As elected officials, corporations, celebrities and everyday Americans continue to evaluate their own roles and complicity in systematically racist systems, scrutiny of the monuments that have been chosen to celebrate our collective heritage in public spaces has also intensified. All of this comes amid weeks of nationwide anti-racism protests, sparked by George Floyd’s death in the custody of Minneapolis police, as well as the 401 years of American history that preceded Floyd’s death.

Across the state in San Francisco, city workers were busy Saturday power-washing graffiti from statue-less pedestals in Golden Gate Park. Protesters had taken to the park the night before to topple a 30-foot replica of Serra, along with several other historical statues.

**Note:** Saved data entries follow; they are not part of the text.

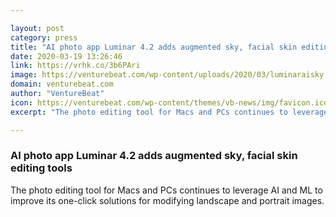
 ```yaml
---

layout: post
category: press
title: "AI photo app Luminar 4.2 adds augmented sky, facial skin editing tools"
date: 2020-03-19 13:26:46
link: https://vrhk.co/3b6PAri
image: https://venturebeat.com/wp-content/uploads/2020/03/luminaraisky.jpg?w=1200&strip=all
domain: venturebeat.com
author: "VentureBeat"
icon: https://venturebeat.com/wp-content/themes/vb-news/img/favicon.ico
excerpt: "The photo editing tool for Macs and PCs continues to leverage AI and ML to improve its one-click solutions for modifying landscape and portrait images."

---
```


### AI photo app Luminar 4.2 adds augmented sky, facial skin editing tools

The photo editing tool for Macs and PCs continues to leverage AI and ML to improve its one-click solutions for modifying landscape and portrait images.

On the other side of town, a statue of Christopher Columbus near San Francisco’s Coit Tower had been removed early Thursday morning and placed in storage. The reason for removing the statue, which came at the direction of San Francisco Mayor London Breed, was twofold. First, it did not align with the city’s “commitment to racial justice,” according to the group that oversees the care of the city’s civic art collection. But there were also safety concerns around a planned protest that called on citizens to topple the statue, which is made of bronze and weighs several thousand pounds.

Breed’s decision came a few days after California legislative leaders announced that a marble statue depicting Columbus would be removed after leaders decided it is out of place “given the deadly impact his arrival in this hemisphere had on indigenous populations.” It’s not yet known when or how the statue, which has been the centerpiece of the California Capitol rotunda since 1883, will be taken out of the area.

The felling (or attempted felling) of statues in solidarity with the Black Lives Matter movement is far from a California phenomenon. Similar protests and official removals have played out in too many other places to name, including numerous Confederate monuments toppled or removed in the South, along with statues with racist and colonial legacies removed further afield in the U.K. and Belgium.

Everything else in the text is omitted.